Au fil des séquences, le lecteur se rend qu'il est facile de se projeter dans chaque lieu car l'artiste représente très régulièrement les environnements, n'usant qu'avec parcimonie de la facilité de ne pas dessiner les arrière-plans. Il peut ainsi se promener aux côtés de Katherine dans les rues de Brooklyn en 1969, regarder le fouillis entassé au fil des années par Marcia Horowitz dans son appartement, observer les autres voyageurs assis dans le train de banlieue, faire le tour des pièces du pavillon de banlieue à Katonah (hameau de l'état de New York), s'assoir sur les marches sur le devant d'un immeuble de West Village, jeter un regard dans la petite maison minable de Hugh Lansky, s'assoir sur un banc dans un jardin public pour regarder les enfants en train de jouer. James Devlin met en oeuvre une colorisation naturaliste, avec des tons un peu vifs, rendant la aussi les pages très agréables à la vue. de temps à autre, le lecteur constate que Corin Howell réussit une composition plus complexe : le visage de Katherine qui se détend au fur et à mesure qu'elle lâche prise alors qu'elle se noie, l'aspect féérique de la dame verte, l'assimilation des souvenirs d'elle-même par Katherine sous la forme d'images accolées dans un dessin en pleine page, la mise en scène de l'enlèvement furtif de Jenny dans le jardin d'enfants, ou encore le passage dans un autre état de conscience à travers une ouverture dont la forme rappelle celle d'un yoni.

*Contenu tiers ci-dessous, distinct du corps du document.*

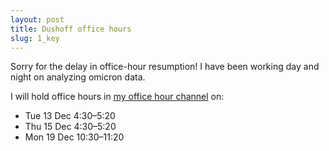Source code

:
 ```yaml
---
layout: post
title: Dushoff office hours
slug: 1_key
---
```


Sorry for the delay in office-hour resumption! I have been working day and night on analyzing omicron data.

I will hold office hours in [my office hour channel](https://teams.microsoft.com/_#/school/conversations/General?threadId=19:abqC9ao2ShWYbTbQeLP8RRHnyxcB4aNF9vLL9S4OUbA1@thread.tacv2&ctx=channel) on:

* Tue 13 Dec 4:30–5:20
* Thu 15 Dec 4:30–5:20
* Mon 19 Dec 10:30–11:20
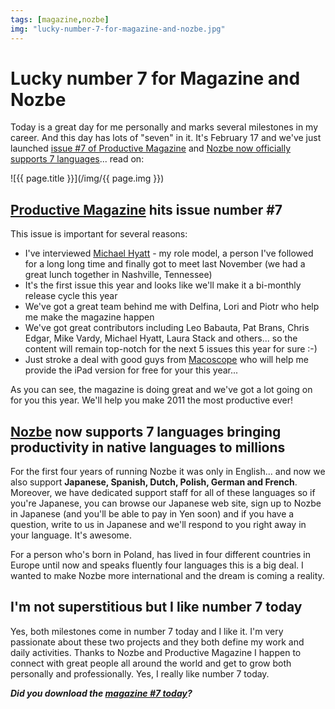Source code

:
```yaml
---
tags: [magazine,nozbe]
img: "lucky-number-7-for-magazine-and-nozbe.jpg"
---
```


# Lucky number 7 for Magazine and Nozbe


Today is a great day for me personally and marks several milestones in my career. And this day has lots of "seven" in it. It's February 17 and we've just launched [issue #7 of Productive Magazine](/magazine/) and [Nozbe now officially supports 7 languages](http://www.nozbe.com/)... read on:

<!--More-->

![{{ page.title }}](/img/{{ page.img }})

## [Productive Magazine](/magazine/) hits issue number #7

This issue is important for several reasons:

  * I've interviewed [Michael Hyatt](http://michaelhyatt.com) - my role model, a person I've followed for a long long time and finally got to meet last November (we had a great lunch together in Nashville, Tennessee)
  * It's the first issue this year and looks like we'll make it a bi-monthly release cycle this year
  * We've got a great team behind me with Delfina, Lori and Piotr who help me make the magazine happen
  * We've got great contributors including Leo Babauta, Pat Brans, Chris Edgar, Mike Vardy, Michael Hyatt, Laura Stack and others... so the content will remain top-notch for the next 5 issues this year for sure :-)
  * Just stroke a deal with good guys from [Macoscope](http://www.Macoscope.net) who will help me provide the iPad version for free for your this year...

As you can see, the magazine is doing great and we've got a lot going on for you this year. We'll help you make 2011 the most productive ever!

## [Nozbe][n] now supports 7 languages bringing productivity in native languages to millions

For the first four years of running Nozbe it was only in English... and now we also support **Japanese, Spanish, Dutch, Polish, German and French**. Moreover, we have dedicated support staff for all of these languages so if you're Japanese, you can browse our Japanese web site, sign up to Nozbe in Japanese (and you'll be able to pay in Yen soon) and if you have a question, write to us in Japanese and we'll respond to you right away in your language. It's awesome.

For a person who's born in Poland, has lived in four different countries in Europe until now and speaks fluently four languages this is a big deal. I wanted to make Nozbe more international and the dream is coming a reality.

## I'm not superstitious but I like number 7 today

Yes, both milestones come in number 7 today and I like it. I'm very passionate about these two projects and they both define my work and daily activities. Thanks to Nozbe and Productive Magazine I happen to connect with great people all around the world and get to grow both personally and professionally. Yes, I really like number 7 today.

_**Did you download the [magazine #7 today](/magazine/)?**_

  


  
  
  
 

  



[n]: https://michael.gratis/nozbe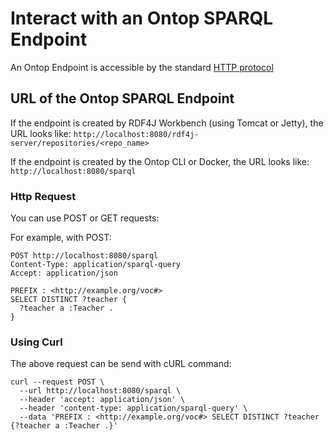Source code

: # Interact with an Ontop SPARQL Endpoint

An Ontop Endpoint is accessible by the standard [HTTP protocol](https://www.w3.org/TR/sparql11-protocol/)

## URL of the Ontop SPARQL Endpoint

If the endpoint is created by RDF4J Workbench (using Tomcat or Jetty),
the URL looks like:
`http://localhost:8080/rdf4j-server/repositories/<repo_name>`

If the endpoint is created by the Ontop CLI or Docker, the URL looks like:
`http://localhost:8080/sparql`

### Http Request

You can use POST or GET requests:

For example, with POST:

```http
POST http://localhost:8080/sparql
Content-Type: application/sparql-query
Accept: application/json

PREFIX : <http://example.org/voc#>
SELECT DISTINCT ?teacher {
  ?teacher a :Teacher .
}
```

### Using Curl

The above request can be send with cURL command:

```console
curl --request POST \
  --url http://localhost:8080/sparql \
  --header 'accept: application/json' \
  --header 'content-type: application/sparql-query' \
  --data 'PREFIX : <http://example.org/voc#> SELECT DISTINCT ?teacher {?teacher a :Teacher .}'
```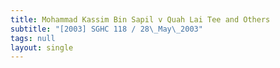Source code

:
 ```yaml
---
title: Mohammad Kassim Bin Sapil v Quah Lai Tee and Others
subtitle: "[2003] SGHC 118 / 28\_May\_2003"
tags: null
layout: single
---
```


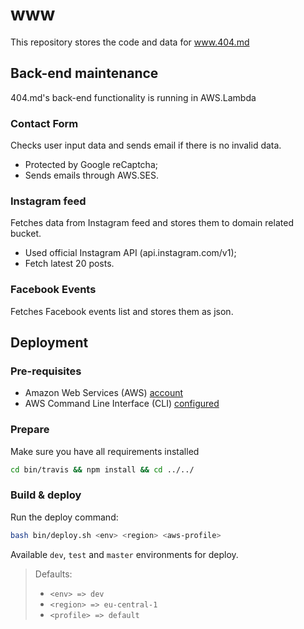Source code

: # www
This repository stores the code and data for www.404.md

## Back-end maintenance

404.md's back-end functionality is running in AWS.Lambda

### Contact Form

Checks user input data and sends email if there is no invalid data.

* Protected by Google reCaptcha;
* Sends emails through AWS.SES.

### Instagram feed

Fetches data from Instagram feed and stores them to domain related bucket.

* Used official Instagram API (api.instagram.com/v1);
* Fetch latest 20 posts.

### Facebook Events

Fetches Facebook events list and stores them as json.

## Deployment

### Pre-requisites

- Amazon Web Services (AWS) [account][1]
- AWS Command Line Interface (CLI) [configured][2]

### Prepare

Make sure you have all requirements installed

```bash
cd bin/travis && npm install && cd ../../
```

### Build & deploy

Run the deploy command:

```bash
bash bin/deploy.sh <env> <region> <aws-profile>
```

Available `dev`, `test` and `master` environments for deploy.

>Defaults:
>- `<env> => dev`
>- `<region> => eu-central-1`
>- `<profile> => default`

[1]: https://www.youtube.com/watch?v=WviHsoz8yHk
[2]: https://docs.aws.amazon.com/cli/latest/userguide/cli-chap-getting-started.html
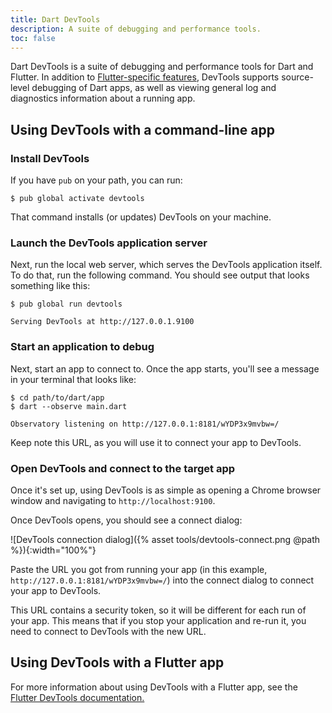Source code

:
 ```yaml
---
title: Dart DevTools
description: A suite of debugging and performance tools.
toc: false
---
```


Dart DevTools is a suite of debugging and performance tools for Dart and
Flutter. In addition to [Flutter-specific features][Flutter DevTools documentation.],
DevTools supports source-level debugging of Dart apps, as well as viewing
general log and diagnostics information about a running app.

## Using DevTools with a command-line app

### Install DevTools

If you have `pub` on your path, you can run:

```console
$ pub global activate devtools
```

That command installs (or updates) DevTools on your machine.

### Launch the DevTools application server

Next, run the local web server, which serves the DevTools application itself. To
do that, run the following command. You should see output that looks something
like this:

```console
$ pub global run devtools

Serving DevTools at http://127.0.0.1.9100
```

### Start an application to debug

Next, start an app to connect to. Once the app starts, you'll see a message in
your terminal that looks like:

```console
$ cd path/to/dart/app
$ dart --observe main.dart

Observatory listening on http://127.0.0.1:8181/wYDP3x9mvbw=/
```

Keep note this URL, as you will use it to connect your app to DevTools.

### Open DevTools and connect to the target app

Once it's set up, using DevTools is as simple as opening a Chrome browser window
and navigating to `http://localhost:9100`.

Once DevTools opens, you should see a connect dialog:

![DevTools connection dialog]({% asset tools/devtools-connect.png @path %}){:width="100%"}

Paste the URL you got from running your app (in this example,
`http://127.0.0.1:8181/wYDP3x9mvbw=/`) into the connect dialog to connect your
app to DevTools.

This URL contains a security token, so it will be different for each run of your
app. This means that if you stop your application and re-run it, you need to
connect to DevTools with the new URL.


## Using DevTools with a Flutter app

For more information about using DevTools with a Flutter app, see the [Flutter
DevTools documentation.][]

[Flutter DevTools documentation.]: https://flutter.dev/docs/development/tools/devtools/overview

Le lecteur se laisse donc facilement emmener dans l'histoire par les dessins agréables et la confiance qu'il a dans les talents d'écriture de JM DeMatteis. La narration est accompagnée par des cellules de texte donnant accès aux pensées de Katherine Sartori, soit ses émotions, soit le détail de sa réflexion, soit parfois des phrases semblant s'adresser directement au lecteur, avec le recul qu'elle a de savoir ce qui se passe après. le lecteur se dit dans un premier temps que le scénariste a choisi de montrer Katherine (17 ans) en 2009, de manière réaliste : les difficultés à expliquer sa situation à quelqu'un d'autre, la nécessité de prendre le train de banlieue, la difficulté d'assimiler les années passées entre 1969 et 2019 et tout ce qui a changé dans la société, mais aussi tout ce qu'ont entre-temps vécu les personnes qu'elles connaissaient en 1969. Il remarque bien que la dame verte constitue un élément fantastique, tout comme les doppelgängers en glaise, mais ils appartiennent à un autre registre. Il commence à se dire qu'il s'est fourvoyé dans la nature du registre narratif et dans les règles du jeu, quand Katherine trouve bien à propos une liasse de billets dans sa poche, ou quand sa penderie comprend toute une garde-robe contemporaine comme par magie. Bien sûr, ces mystères sont levés au cours du récit, et DeMatteis se montre assez facétieux en donnant 2 explications distinctes à plusieurs scènes d'écart. le degré de satisfaction du lecteur à la fin du récit dépend de ses attentes et de sa sensibilité. L'auteur a déroulé un récit avec une solide logique interne jusqu'au bout et a levé les deux principaux mystères. Il a développé deux thèmes principaux dont celui du pouvoir de l'esprit sur la réalité. S'il est plutôt cartésien, le lecteur éprouve quelques difficultés à se satisfaire de ce thème, s'il accepte de le prendre manière moins littérale, il trouve plus de satisfaction dans la dimension poétique du récit.

C'est l'histoire de Katherine (17 ans) mourant dans la première page du récit et revenant à la vie pour se retrouver projeté 50 ans dans le futur. JM DeMatteis & Corin Howell racontent leur histoire de manière simple et claire, avec une narration visuelle au service de l'histoire agréable à l'oeil sans être racoleuse, détaillée sans être empesée. le lecteur éprouve une forte curiosité de découvrir le fin mot de l'histoire, tout en s'attachant au personnage principal et à sa situation où cette adolescente se retrouve en mesure de contempler qu'elle a été / sera sa vie d'adulte. Il ne s'agit pas du récit le plus profond ou le plus expérimental de DeMatteis, mais sa poésie agit en douceur.